Artist Mari “Mars” Champagne poses and answers important questions

Mari Champagne and Traci Talbert with Mari’s painting at the Racial Justice Reflective Journey Reveal event on August 8
Imagine an interactive program that provides business owners—from corporations to entrepreneurs—with a way to account for how race and racial justice take form in their workplace. The Racial Justice Reflective Journey tool prompts reflection on race, business demographics, and biases in order to facilitate a more open conversation about how racial perspectives play out in each individual workplace.
The tool has been developed by a team led by Traci Talbert, the Racial Justice and Community Engagement Leader at the Franklin County CDC, with artist and activist Mari Champagne, Liz Goodman, and Attorney and Franklin County CDC board member Tasha Marshall. On August 8, the tool was revealed at an event at Greenfield Community College.
To lay the groundwork for the development of the Racial Justice Reflective Journey, Mari conducted approximately 80 interviews with employees and employers in Franklin County. That work helped shape the questions participants are asked to reflect on while they take the journey. Mari and Traci strategized on what to ask during the interviews.
“We really wanted to ask questions that were hard-hitting, questions that were deeper, that would allow people to tap into their heart, tap into their honesty” Mari said. “And in, in parallel with it, create the spaciousness so that people could share their honest answers without feeling like, ‘I’m gonna lie, or feel embarrassed, or feel bad about myself.’”
When looking at how interviewees responded, Mari and Traci used both people’s words and their unspoken reactions to inform the creation of the tool.
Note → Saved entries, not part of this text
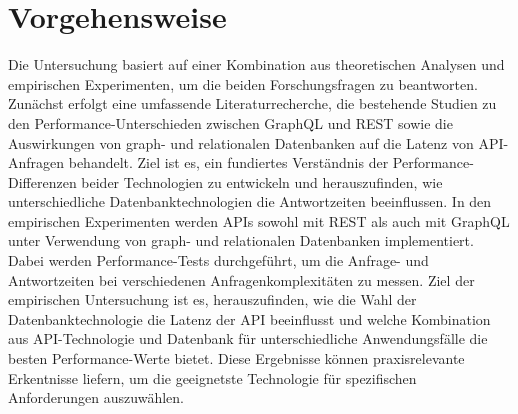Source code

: \section{Vorgehensweise} %
\label{sec:vorgehensweise}
Die Untersuchung basiert auf einer Kombination aus theoretischen Analysen und empirischen Experimenten, um die beiden Forschungsfragen zu beantworten. Zunächst erfolgt eine umfassende Literaturrecherche, die bestehende Studien zu den Performance-Unterschieden zwischen GraphQL und REST sowie die Auswirkungen von graph- und relationalen Datenbanken auf die Latenz von API-Anfragen behandelt. Ziel ist es, ein fundiertes Verständnis der Performance-Differenzen beider Technologien zu entwickeln und herauszufinden, wie unterschiedliche Datenbanktechnologien die Antwortzeiten beeinflussen.
In den empirischen Experimenten werden APIs sowohl mit REST als auch mit GraphQL unter Verwendung von graph- und relationalen Datenbanken implementiert. Dabei werden Performance-Tests durchgeführt, um die Anfrage- und Antwortzeiten bei verschiedenen Anfragenkomplexitäten zu messen. Ziel der empirischen Untersuchung ist es, herauszufinden, wie die Wahl der Datenbanktechnologie die Latenz der API beeinflusst und welche Kombination aus API-Technologie und Datenbank für unterschiedliche Anwendungsfälle die besten Performance-Werte bietet. Diese Ergebnisse können praxisrelevante Erkentnisse liefern, um die geeignetste Technologie für spezifischen Anforderungen auszuwählen.
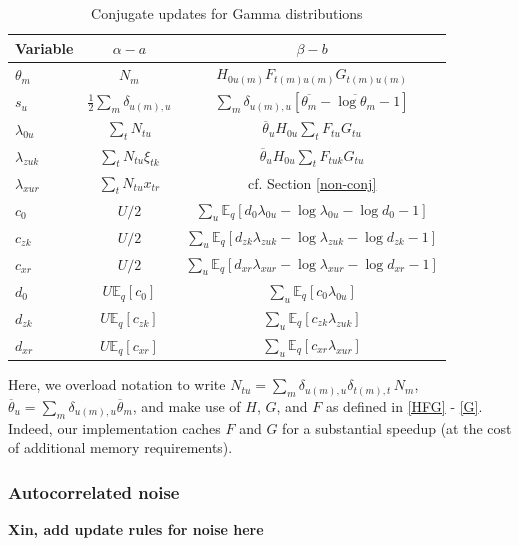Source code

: \documentclass[10pt,letterpaper]{article}
\begin{document}
\begin{table}[ht]
\caption{Conjugate updates for Gamma distributions}
\label{conj_updates}
\begin{center}
\begin{tabular}{lcc}
\multicolumn{1}{c}{\bf Variable}  &\multicolumn{1}{c}{\bf $\alpha - a$} &\multicolumn{1}{c}{\bf $\beta - b$}
\\ \hline
$\theta_m$         &$N_m$  &$H_{0u(m)}F_{t(m)u(m)}G_{t(m)u(m)}$ \\
$s_u$         &$\frac{1}{2}\sum_m \delta_{u(m), u}$  &$\sum_m \delta_{u(m), u} [\overline{\theta_m} - \overline{\log \theta_m} - 1]$ \\
$\lambda_{0u}$         &$\sum_{t} N_{tu}$  &$\overline{\theta}_u H_{0u}\sum_t F_{tu}G_{tu}$ \\
$\lambda_{zuk}$         &$\sum_t N_{tu} \xi_{tk}$  &$\overline{\theta}_u H_{0u}\sum_t F_{tuk}G_{tu}$ \\
$\lambda_{xur}$         &$\sum_t N_{tu} x_{tr}$  &cf. Section \ref{non-conj} \\
$c_{0}$         &$U/2$  &$\sum_u\mathbb{E}_q \left[d_{0} \lambda_{0u} - \log \lambda_{0u} - \log d_{0} - 1\right]$ \\
$c_{zk}$         &$U/2$  &$\sum_u\mathbb{E}_q \left[d_{zk} \lambda_{zuk} - \log \lambda_{zuk} - \log d_{zk} - 1\right]$ \\
$c_{xr}$         &$U/2$  &$\sum_u\mathbb{E}_q \left[d_{xr} \lambda_{xur} - \log \lambda_{xur} - \log d_{xr} - 1\right]$ \\
$d_{0}$         &$U\mathbb{E}_q[c_{0}]$  &$\sum_u\mathbb{E}_q \left[c_{0}\lambda_{0u}\right]$ \\
$d_{zk}$         &$U\mathbb{E}_q[c_{zk}]$  &$\sum_u\mathbb{E}_q \left[c_{zk}\lambda_{zuk}\right]$ \\
$d_{xr}$         &$U\mathbb{E}_q[c_{xr}]$  &$\sum_u\mathbb{E}_q \left[c_{xr}\lambda_{xur}\right]$ \\
\end{tabular}
\end{center}
\end{table}

Here, we overload notation to write $N_{tu} = \sum_m \delta_{u(m), u} \delta_{t(m), t}\, N_m$, $\overline{\theta}_u = \sum_m \delta_{u(m), u}\overline{\theta}_m$, and make use of $H$, $G$, and $F$ as defined in \ref{HFG} - \ref{G}. Indeed, our implementation caches $F$ and $G$ for a substantial speedup (at the cost of additional memory requirements).

\subsubsection{Autocorrelated noise}
{\bf Xin, add update rules for noise here}
\end{document}
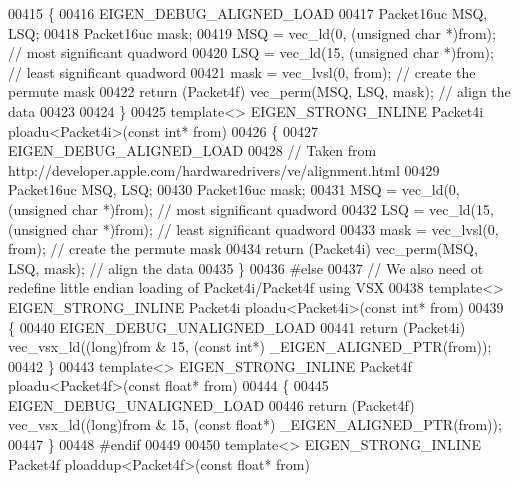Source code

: \begin{DoxyCode}
{00415 \{
00416   EIGEN\_DEBUG\_ALIGNED\_LOAD
00417   Packet16uc MSQ, LSQ;
00418   Packet16uc mask;
00419   MSQ = vec\_ld(0, (\textcolor{keywordtype}{unsigned} \textcolor{keywordtype}{char} *)from);          \textcolor{comment}{// most significant quadword}
00420   LSQ = vec\_ld(15, (\textcolor{keywordtype}{unsigned} \textcolor{keywordtype}{char} *)from);         \textcolor{comment}{// least significant quadword}
00421   mask = vec\_lvsl(0, from);                        \textcolor{comment}{// create the permute mask}
00422   \textcolor{keywordflow}{return} (Packet4f) vec\_perm(MSQ, LSQ, mask);           \textcolor{comment}{// align the data}
00423 
00424 \}
00425 \textcolor{keyword}{template}<> EIGEN\_STRONG\_INLINE Packet4i ploadu<Packet4i>(\textcolor{keyword}{const} \textcolor{keywordtype}{int}* from)
00426 \{
00427   EIGEN\_DEBUG\_ALIGNED\_LOAD
00428   \textcolor{comment}{// Taken from http://developer.apple.com/hardwaredrivers/ve/alignment.html}
00429   Packet16uc MSQ, LSQ;
00430   Packet16uc mask;
00431   MSQ = vec\_ld(0, (\textcolor{keywordtype}{unsigned} \textcolor{keywordtype}{char} *)from);          \textcolor{comment}{// most significant quadword}
00432   LSQ = vec\_ld(15, (\textcolor{keywordtype}{unsigned} \textcolor{keywordtype}{char} *)from);         \textcolor{comment}{// least significant quadword}
00433   mask = vec\_lvsl(0, from);                        \textcolor{comment}{// create the permute mask}
00434   \textcolor{keywordflow}{return} (Packet4i) vec\_perm(MSQ, LSQ, mask);    \textcolor{comment}{// align the data}
00435 \}
00436 \textcolor{preprocessor}{#else}
00437 \textcolor{comment}{// We also need ot redefine little endian loading of Packet4i/Packet4f using VSX}
00438 \textcolor{keyword}{template}<> EIGEN\_STRONG\_INLINE Packet4i ploadu<Packet4i>(\textcolor{keyword}{const} \textcolor{keywordtype}{int}* from)
00439 \{
00440   EIGEN\_DEBUG\_UNALIGNED\_LOAD
00441   \textcolor{keywordflow}{return} (Packet4i) vec\_vsx\_ld((\textcolor{keywordtype}{long})from & 15, (\textcolor{keyword}{const} \textcolor{keywordtype}{int}*) \_EIGEN\_ALIGNED\_PTR(from));
00442 \}
00443 \textcolor{keyword}{template}<> EIGEN\_STRONG\_INLINE Packet4f ploadu<Packet4f>(\textcolor{keyword}{const} \textcolor{keywordtype}{float}* from)
00444 \{
00445   EIGEN\_DEBUG\_UNALIGNED\_LOAD
00446   \textcolor{keywordflow}{return} (Packet4f) vec\_vsx\_ld((\textcolor{keywordtype}{long})from & 15, (\textcolor{keyword}{const} \textcolor{keywordtype}{float}*) \_EIGEN\_ALIGNED\_PTR(from));
00447 \}
00448 \textcolor{preprocessor}{#endif}
00449 
00450 \textcolor{keyword}{template}<> EIGEN\_STRONG\_INLINE Packet4f ploaddup<Packet4f>(\textcolor{keyword}{const} \textcolor{keywordtype}{float}*   from)
}
\end{DoxyCode}
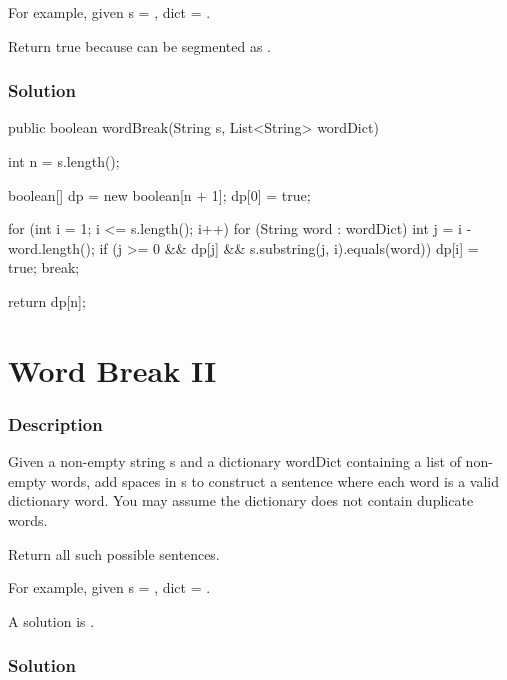 For example, given
s = ,
dict = .

Return true because  can be segmented as .

\subsubsection{Solution}

\begin{Code}
public boolean wordBreak(String s, List<String> wordDict) {
    int n = s.length();

    boolean[] dp = new boolean[n + 1];
    dp[0] = true;

    for (int i = 1; i <= s.length(); i++) {
        for (String word : wordDict) {
            int j = i - word.length();
            if (j >= 0 && dp[j] && s.substring(j, i).equals(word)) {
                dp[i] = true;
                break;
            }
        }
    }

    return dp[n];
}
\end{Code}

\newpage

\section{Word Break II}

\subsubsection{Description}
Given a non-empty string s and a dictionary wordDict containing a list of non-empty words, add spaces in s to construct a sentence where each word is a valid dictionary word. You may assume the dictionary does not contain duplicate words.

Return all such possible sentences.

For example, given
s = ,
dict = .

A solution is .

\subsubsection{Solution}

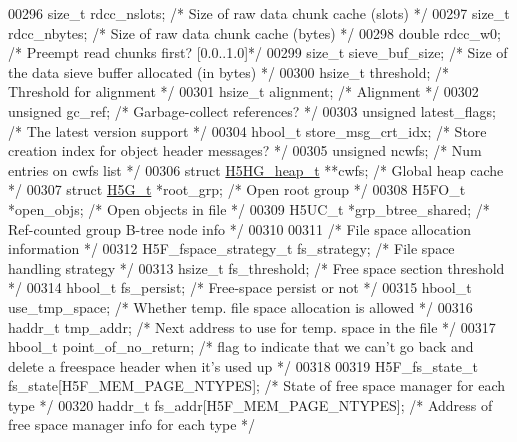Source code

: \begin{DoxyCode}
00296     \textcolor{keywordtype}{size\_t}  rdcc\_nslots;    \textcolor{comment}{/* Size of raw data chunk cache (slots) */}
00297     \textcolor{keywordtype}{size\_t}  rdcc\_nbytes;    \textcolor{comment}{/* Size of raw data chunk cache (bytes) */}
00298     \textcolor{keywordtype}{double}  rdcc\_w0;    \textcolor{comment}{/* Preempt read chunks first? [0.0..1.0]*/}
00299     \textcolor{keywordtype}{size\_t}      sieve\_buf\_size; \textcolor{comment}{/* Size of the data sieve buffer allocated (in bytes) */}
00300     hsize\_t threshold;  \textcolor{comment}{/* Threshold for alignment      */}
00301     hsize\_t alignment;  \textcolor{comment}{/* Alignment                */}
00302     \textcolor{keywordtype}{unsigned}    gc\_ref;     \textcolor{comment}{/* Garbage-collect references?      */}
00303     \textcolor{keywordtype}{unsigned}    latest\_flags;   \textcolor{comment}{/* The latest version support */}
00304     hbool\_t store\_msg\_crt\_idx;  \textcolor{comment}{/* Store creation index for object header messages? */}
00305     \textcolor{keywordtype}{unsigned}    ncwfs;      \textcolor{comment}{/* Num entries on cwfs list     */}
00306     \textcolor{keyword}{struct }\hyperlink{struct_h5_h_g__heap__t}{H5HG\_heap\_t} **cwfs;   \textcolor{comment}{/* Global heap cache            */}
00307     \textcolor{keyword}{struct }\hyperlink{struct_h5_g__t}{H5G\_t} *root\_grp;    \textcolor{comment}{/* Open root group          */}
00308     H5FO\_t *open\_objs;          \textcolor{comment}{/* Open objects in file                 */}
00309     H5UC\_t *grp\_btree\_shared;   \textcolor{comment}{/* Ref-counted group B-tree node info   */}
00310 
00311     \textcolor{comment}{/* File space allocation information */}
00312     H5F\_fspace\_strategy\_t fs\_strategy;      \textcolor{comment}{/* File space handling strategy */}
00313     hsize\_t     fs\_threshold;   \textcolor{comment}{/* Free space section threshold     */}
00314     hbool\_t fs\_persist;                     \textcolor{comment}{/* Free-space persist or not */}
00315     hbool\_t     use\_tmp\_space;  \textcolor{comment}{/* Whether temp. file space allocation is allowed */}
00316     haddr\_t tmp\_addr;       \textcolor{comment}{/* Next address to use for temp. space in the file */}
00317     hbool\_t point\_of\_no\_return;             \textcolor{comment}{/* flag to indicate that we can't go back and delete a
       freespace header when it's used up */}
00318 
00319     H5F\_fs\_state\_t fs\_state[H5F\_MEM\_PAGE\_NTYPES];   \textcolor{comment}{/* State of free space manager for each type */}
00320     haddr\_t fs\_addr[H5F\_MEM\_PAGE\_NTYPES];           \textcolor{comment}{/* Address of free space manager info for each type */}

\end{DoxyCode}
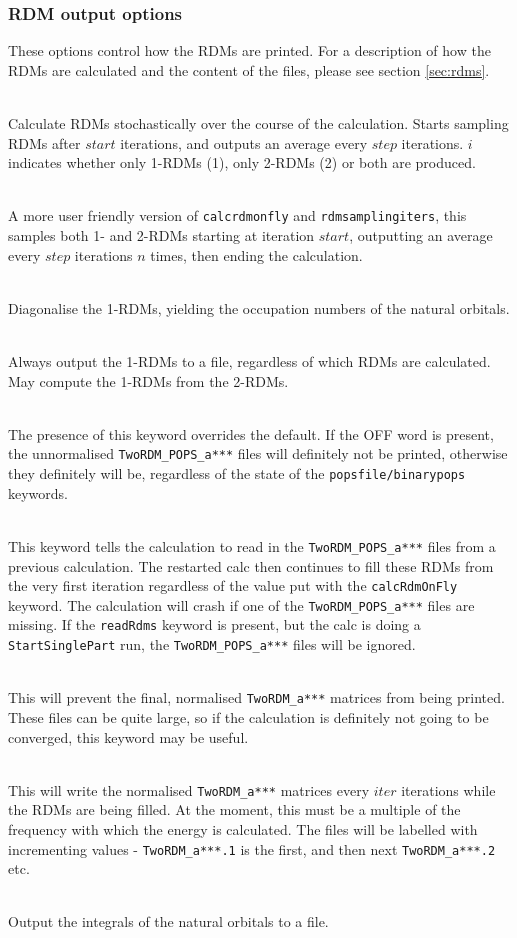 \documentclass[a4paper,notitlepage]{scrreprt}
\newcommand\codeitem[1]{\needspace{1.5\baselineskip}\item[\textnormal{\ttfamily #1 \nopagebreak}] \hfill \\ \nopagebreak}
\let\code\lstinline
\begin{document}
    \subsubsection{RDM output options}
    These options control how the RDMs are printed. For a description of how
    the RDMs are calculated and the content of the files, please see section \ref{sec:rdms}.
    \begin{description}
      \codeitem{calcRdmOnfly $i$ $step$ $start$}
      Calculate RDMs stochastically over the course of the calculation. Starts
      sampling RDMs after $start$ iterations, and outputs an average every $step$
      iterations. $i$ indicates whether only 1-RDMs (1), only 2-RDMs (2) or
      both are produced.
      \codeitem{rdmLinSpace $start$ $n$ $step$}
      A more user friendly version of \texttt{calcrdmonfly} and \texttt{rdmsamplingiters}, this samples both
      1- and 2-RDMs starting at iteration $start$, outputting an average every
      $step$ iterations $n$ times, then ending the calculation.
      \codeitem{diagFlyOneRdm}
      Diagonalise the 1-RDMs, yielding the occupation numbers of the natural
      orbitals.
      \codeitem{printOneRdm}
      Always output the 1-RDMs to a file, regardless of which RDMs are
      calculated. May compute the 1-RDMs from the 2-RDMs.
      \codeitem{writeRdmsToRead off}
      The presence of this keyword overrides the default.  If the OFF word is present, the unnormalised \code{TwoRDM_POPS_a***}
    files will definitely not be printed, otherwise they definitely will be, regardless of the state of the
    \code{popsfile/binarypops} keywords.

    \codeitem{readRdms}
    This keyword tells the calculation to read in the \code{TwoRDM_POPS_a***} files from a previous calculation.  The
    restarted calc then continues to fill these RDMs from the very first iteration regardless of the value put with
    the \code{calcRdmOnFly} keyword.  The calculation will crash if one of the \code{TwoRDM_POPS_a***} files are missing.  If
    the \code{readRdms} keyword is present, but the calc is doing a \code{StartSinglePart} run, the \code{TwoRDM_POPS_a***} files
    will be ignored.

    \codeitem{noNormRdms}
    This will prevent the final, normalised \code{TwoRDM_a***} matrices from being printed.  These files can be quite
    large, so if the calculation is definitely not going to be converged, this keyword may be useful.

    \codeitem{writeRdmsEvery $iter$}
    This will write the normalised \code{TwoRDM_a***} matrices every $iter$ iterations while the RDMs are being
    filled.  At the moment, this must be a multiple of the frequency with which the energy is calculated.  The
    files will be labelled with incrementing values - \code{TwoRDM_a***.1} is the first, and then next \code{TwoRDM_a***.2} etc.      
      \codeitem{printRoDump}
      Output the integrals of the natural orbitals to a file.
    \end{description}
\end{document}

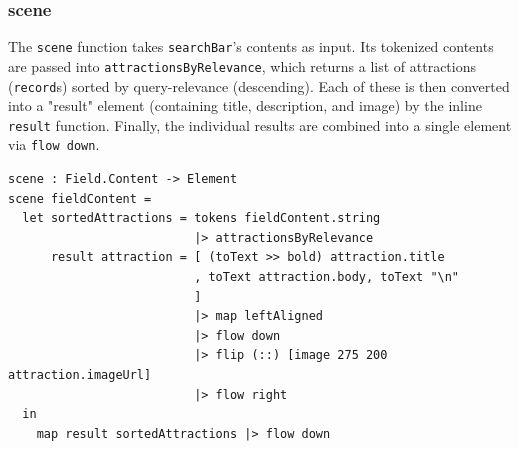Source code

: \documentclass[12pt]{article}
\begin{document}
\subsubsection{scene}
The \texttt{scene} function takes \texttt{searchBar}'s contents as input. Its tokenized
contents are passed into \texttt{attractionsByRelevance}, which returns a list of 
attractions (\texttt{record}s) sorted by query-relevance (descending). Each of these
is then converted into a "result" element (containing title, description, and image)
by the inline \texttt{result} function. Finally, the individual results are combined
into a single element via \texttt{flow down}.
\begin{samepage}
\begin{verbatim}
scene : Field.Content -> Element
scene fieldContent = 
  let sortedAttractions = tokens fieldContent.string 
                          |> attractionsByRelevance
      result attraction = [ (toText >> bold) attraction.title
                          , toText attraction.body, toText "\n"
                          ] 
                          |> map leftAligned 
                          |> flow down
                          |> flip (::) [image 275 200 attraction.imageUrl]
                          |> flow right
  in 
    map result sortedAttractions |> flow down
\end{verbatim}
\end{samepage}
\end{document}
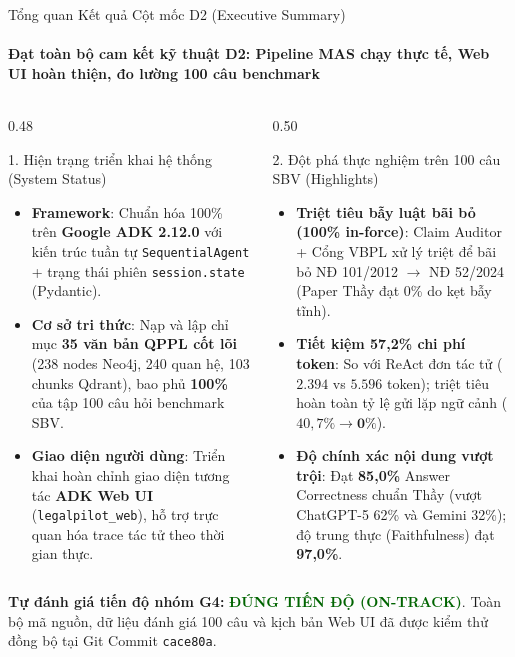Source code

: \documentclass[aspectratio=169,10pt,xcolor={table}]{beamer}
\begin{document}
\begin{frame}{Tổng quan Kết quả Cột mốc D2 (Executive Summary)}
\framesubtitle{Đạt toàn bộ cam kết kỹ thuật D2: Pipeline MAS chạy thực tế, Web UI hoàn thiện, đo lường 100 câu benchmark}
\begin{columns}[T]
\begin{column}{0.48\textwidth}
\begin{block}{\small 1. Hiện trạng triển khai hệ thống (System Status)}
\footnotesize
\begin{itemize}
  \item \textbf{Framework}: Chuẩn hóa 100\% trên \textbf{Google ADK 2.12.0} với kiến trúc tuần tự \texttt{SequentialAgent} + trạng thái phiên \texttt{session.state} (Pydantic).
  \item \textbf{Cơ sở tri thức}: Nạp và lập chỉ mục \textbf{35 văn bản QPPL cốt lõi} (238 nodes Neo4j, 240 quan hệ, 103 chunks Qdrant), bao phủ \textbf{100\%} của tập 100 câu hỏi benchmark SBV.
  \item \textbf{Giao diện người dùng}: Triển khai hoàn chỉnh giao diện tương tác \textbf{ADK Web UI} (\texttt{legalpilot\_web}), hỗ trợ trực quan hóa trace tác tử theo thời gian thực.
\end{itemize}
\end{block}
\end{column}

\begin{column}{0.50\textwidth}
\begin{block}{\small 2. Đột phá thực nghiệm trên 100 câu SBV (Highlights)}
\footnotesize
\begin{itemize}
  \item \textbf{Triệt tiêu bẫy luật bãi bỏ (100\% in-force)}: Claim Auditor + Cổng VBPL xử lý triệt để bãi bỏ NĐ 101/2012 $\to$ NĐ 52/2024 (Paper Thầy đạt 0\% do kẹt bẫy tĩnh).
  \item \textbf{Tiết kiệm 57,2\% chi phí token}: So với ReAct đơn tác tử ($2.394$ vs $5.596$ token); triệt tiêu hoàn toàn tỷ lệ gửi lặp ngữ cảnh ($40,7\% \to \mathbf{0\%}$).
  \item \textbf{Độ chính xác nội dung vượt trội}: Đạt \textbf{85,0\%} Answer Correctness chuẩn Thầy (vượt ChatGPT-5 62\% và Gemini 32\%); độ trung thực (Faithfulness) đạt \textbf{97,0\%}.
\end{itemize}
\end{block}
\end{column}
\end{columns}
\vskip0.15cm
\begin{tcolorbox}[colback=hcmutblue!10,colframe=hcmutblue,boxrule=0.6pt,top=2pt,bottom=2pt,left=4pt,right=4pt]
\scriptsize\textbf{Tự đánh giá tiến độ nhóm G4:} \textcolor{darkgreen}{\textbf{ĐÚNG TIẾN ĐỘ (ON-TRACK)}}. Toàn bộ mã nguồn, dữ liệu đánh giá 100 câu và kịch bản Web UI đã được kiểm thử đồng bộ tại Git Commit \texttt{cace80a}.
\end{tcolorbox}
\end{frame}
\end{document}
“A significant part of this was the heart-centeredness of how can we take people’s reactions to these questions or energetic responses as well as actual responses and incorporate them into the design and the questions that we prompt people through the tool.”

Mari and Traci share a big hug at the event
While the interview process was enlightening, Mari said it could also be emotional and difficult.
“I consider myself to be a very empathic person,” she said, “and this was a very emotional journey, to be the interviewer. And for many reasons, after many of the interviews I cried just as a release of the things that people were holding onto that resonated with me. It was such an honor to be able to hold that space for people to talk about their true experiences.”
Depicting the Diversity of the Valley
During the Racial Justice Reflective Journey reveal event, Mari also debuted her painting, “A Journey from Broad and Spacious to Cramped and Narrow.” The abstract painting, a map dotted with colorful squares representing multiple racial identities, was inspired by the Bible verse from the book of Matthew, Chapter 7, that is often translated as, “Broad and spacious is the path that leads to destruction and delusion. Many are finding it. Cramped narrow is the path that leads to life, clarity, and prosperity. Few are finding it.”
Mari’s vision for this region, and humanity in general, is for people to seek out and use that cramped and narrow path. “I really would love to see more people doing integrated, heart-centered, healing work, so that even opinions of dissent are not this catastrophic thing that throws us off course or creates conflict or creates hatred.”
The painting is hanging in the lobby of the Franklin County CDC’s offices at 324 Wells Street in Greenfield.
Both the creation of the painting and being involved in the Racial Justice Reflective Journey process has helped Mari answer some questions of her own on how she wants to direct the evolution of her own career.
“The impact has helped me realize that I would love to continue this work and to continue to create spaces for people to release their true thoughts and opinions around everything from racial justice to mental health, to spirituality. I feel that out of everything that I’ve done in my life, this work feels like a foundational piece of what could become my career, or inform my career.”